Abstract
The advent of natural language interaction with machines has ushered in new innovations in text-guided generation of images, audio, video, and more. In this arena, we introduce Biological Multi-Modal Model (BioM3), as a novel framework for designing functional proteins via natural language prompts. This framework integrates natural language with protein design through a three-stage process: aligning protein and text representations in a joint embedding space learned using contrastive learning, refinement of the text embeddings, and conditional generation of protein sequences via a discrete autoregressive diffusion model.

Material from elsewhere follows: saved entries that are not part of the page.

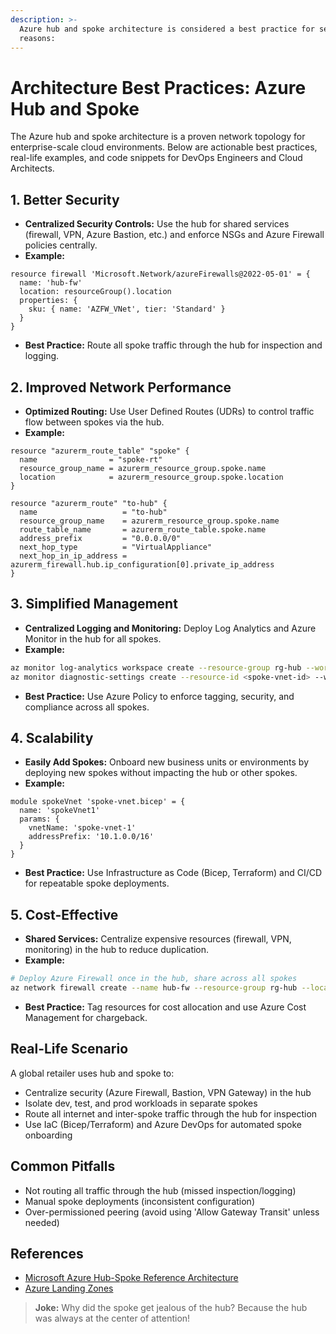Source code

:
 ```yaml
---
description: >-
  Azure hub and spoke architecture is considered a best practice for several
  reasons:
---
```


# Architecture Best Practices: Azure Hub and Spoke

The Azure hub and spoke architecture is a proven network topology for enterprise-scale cloud environments. Below are actionable best practices, real-life examples, and code snippets for DevOps Engineers and Cloud Architects.

## 1. Better Security

- **Centralized Security Controls:** Use the hub for shared services (firewall, VPN, Azure Bastion, etc.) and enforce NSGs and Azure Firewall policies centrally.
- **Example:**

```bicep
resource firewall 'Microsoft.Network/azureFirewalls@2022-05-01' = {
  name: 'hub-fw'
  location: resourceGroup().location
  properties: {
    sku: { name: 'AZFW_VNet', tier: 'Standard' }
  }
}
```

- **Best Practice:** Route all spoke traffic through the hub for inspection and logging.

## 2. Improved Network Performance

- **Optimized Routing:** Use User Defined Routes (UDRs) to control traffic flow between spokes via the hub.
- **Example:**

```hcl
resource "azurerm_route_table" "spoke" {
  name                = "spoke-rt"
  resource_group_name = azurerm_resource_group.spoke.name
  location            = azurerm_resource_group.spoke.location
}

resource "azurerm_route" "to-hub" {
  name                   = "to-hub"
  resource_group_name    = azurerm_resource_group.spoke.name
  route_table_name       = azurerm_route_table.spoke.name
  address_prefix         = "0.0.0.0/0"
  next_hop_type          = "VirtualAppliance"
  next_hop_in_ip_address = azurerm_firewall.hub.ip_configuration[0].private_ip_address
}
```

## 3. Simplified Management

- **Centralized Logging and Monitoring:** Deploy Log Analytics and Azure Monitor in the hub for all spokes.
- **Example:**

```sh
az monitor log-analytics workspace create --resource-group rg-hub --workspace-name law-hub
az monitor diagnostic-settings create --resource-id <spoke-vnet-id> --workspace law-hub --logs '[{"category": "AllLogs", "enabled": true}]'
```

- **Best Practice:** Use Azure Policy to enforce tagging, security, and compliance across all spokes.

## 4. Scalability

- **Easily Add Spokes:** Onboard new business units or environments by deploying new spokes without impacting the hub or other spokes.
- **Example:**

```bicep
module spokeVnet 'spoke-vnet.bicep' = {
  name: 'spokeVnet1'
  params: {
    vnetName: 'spoke-vnet-1'
    addressPrefix: '10.1.0.0/16'
  }
}
```

- **Best Practice:** Use Infrastructure as Code (Bicep, Terraform) and CI/CD for repeatable spoke deployments.

## 5. Cost-Effective

- **Shared Services:** Centralize expensive resources (firewall, VPN, monitoring) in the hub to reduce duplication.
- **Example:**

```sh
# Deploy Azure Firewall once in the hub, share across all spokes
az network firewall create --name hub-fw --resource-group rg-hub --location westeurope
```

- **Best Practice:** Tag resources for cost allocation and use Azure Cost Management for chargeback.

## Real-Life Scenario

A global retailer uses hub and spoke to:

- Centralize security (Azure Firewall, Bastion, VPN Gateway) in the hub
- Isolate dev, test, and prod workloads in separate spokes
- Route all internet and inter-spoke traffic through the hub for inspection
- Use IaC (Bicep/Terraform) and Azure DevOps for automated spoke onboarding

## Common Pitfalls

- Not routing all traffic through the hub (missed inspection/logging)
- Manual spoke deployments (inconsistent configuration)
- Over-permissioned peering (avoid using 'Allow Gateway Transit' unless needed)

## References

- [Microsoft Azure Hub-Spoke Reference Architecture](https://learn.microsoft.com/en-us/azure/architecture/reference-architectures/hybrid-networking/hub-spoke)
- [Azure Landing Zones](https://learn.microsoft.com/en-us/azure/cloud-adoption-framework/ready/landing-zone/)

> **Joke:** Why did the spoke get jealous of the hub? Because the hub was always at the center of attention!
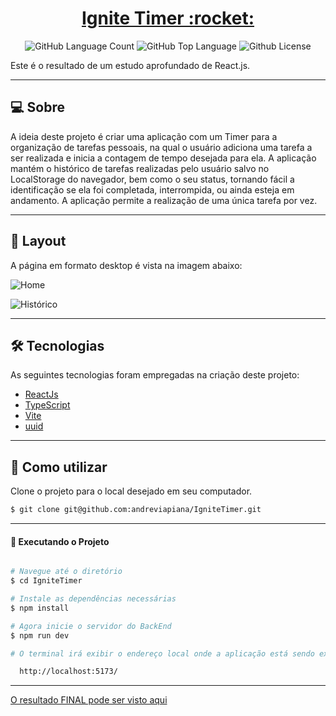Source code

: <p align="center">
  <h1 align="center"><a href="https://timer-ignite.netlify.app">Ignite Timer :rocket: </a></h1>
</p>

<p align="center" margin-top="25px" >
  <img alt="GitHub Language Count" src="https://img.shields.io/github/languages/count/andreviapiana/igniteTimer" />

  <img alt="GitHub Top Language" src="https://img.shields.io/github/languages/top/andreviapiana/igniteTimer" />

  <img alt="Github License" src="https://img.shields.io/github/license/andreviapiana/igniteTimer" />
</p>


Este é o resultado de um estudo aprofundado de React.js.

___

## 💻 Sobre
A ideia deste projeto é criar uma aplicação com um Timer para a organização de tarefas pessoais, na qual o usuário adiciona uma tarefa a ser realizada e inicia a contagem de tempo desejada para ela. A aplicação mantém o histórico de tarefas realizadas pelo usuário salvo no LocalStorage do navegador, bem como o seu status, tornando fácil a identificação se ela foi completada, interrompida, ou ainda esteja em andamento. A aplicação permite a realização de uma única tarefa por vez.

___

## 🎨 Layout
A página em formato desktop é vista na imagem abaixo:

![Home](https://user-images.githubusercontent.com/106932234/216380587-1b2aa1bc-1735-4f46-8a9b-e62d5e1b00dc.png)

![Histórico](https://user-images.githubusercontent.com/106932234/216380614-9987b021-db4c-4564-8fa2-f932058f06a5.png)

___

## 🛠 Tecnologias

As seguintes tecnologias foram empregadas na criação deste projeto:

- [ReactJs](https://reactjs.org)
- [TypeScript](https://www.typescriptlang.org/)
- [Vite](https://vitejs.dev/)
- [uuid](https://www.npmjs.com/package/uuid)

___

## 🚀 Como utilizar

Clone o projeto para o local desejado em seu computador.

```bash
$ git clone git@github.com:andreviapiana/IgniteTimer.git
```
___

#### 🚧 Executando o Projeto
```bash

# Navegue até o diretório
$ cd IgniteTimer

# Instale as dependências necessárias
$ npm install

# Agora inicie o servidor do BackEnd
$ npm run dev

# O terminal irá exibir o endereço local onde a aplicação está sendo executada. Basta digitar o mesmo endereço em seu navegador preferido. O endereço usado na criação do projeto foi este:

  http://localhost:5173/
```

___


[O resultado FINAL pode ser visto aqui](https://timer-ignite.netlify.app)
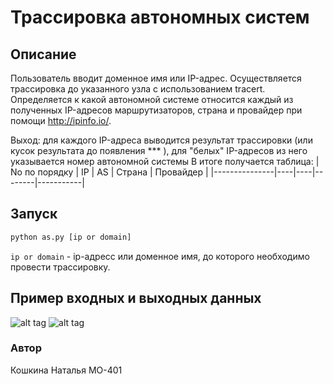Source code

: # Трассировка автономных систем
## Описание
Пользователь вводит доменное имя или IP-адрес. Осуществляется трассировка до указанного узла с использованием tracert. Определяется к какой автономной системе относится каждый из полученных IP-адресов маршрутизаторов, страна и провайдер при помощи http://ipinfo.io/.

Выход: для каждого IP-адреса выводится результат трассировки (или кусок результата до появления *** ), для "белых" IP-адресов из него указывается номер автономной системы
В итоге  получается таблица:
| No по порядку | IP | AS | Cтрана | Провайдер |
|---------------|----|----|--------|-----------|

## Запуск

```sh
python as.py [ip or domain]
```

`ip or domain` -  ip-адресс или доменное имя, до которого необходимо провести трассировку.

## Пример входных и выходных данных
![alt tag](https://sun9-4.userapi.com/impg/xE7AH1PDaTQnxVsrg2WyjpzwTn4HPhB4f-70zA/y1GH7hhGwsk.jpg?size=647x145&quality=96&sign=0176499abffb111c388b3540fda621cb&type=album)
![alt tag](https://sun9-37.userapi.com/impg/88kk-N4kTsh203CZeb6JJaDZnh5gtXkGmkYInw/fCbzPZUZB-w.jpg?size=620x193&quality=96&sign=400e1bce550e0f3fc9e225c0a297245c&type=album)

### Автор
Кошкина Наталья
МО-401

BioM3 synthe-sizes protein sequences with detailed descriptions of the protein structure, lineage, and function from text annotations to enable the conditional generation of novel sequences with desired attributes through natural language prompts. We present in silico validation of the model predictions for subcellular localization prediction, reaction classification, remote homology detection, scaffold in-painting, and structural plausibility, and in vivo and in vitro experimental tests of natural language prompt-designed synthetic analogs of Src-homology 3 (SH3) domain proteins that mediate signaling in the Sho1 osmotic stress response pathway in baker’s yeast. BioM3 possesses state-of-the-art performance in zero-shot prediction and homology detection tasks, and generates proteins with native-like tertiary folds and wild-type levels of experimentally assayed function.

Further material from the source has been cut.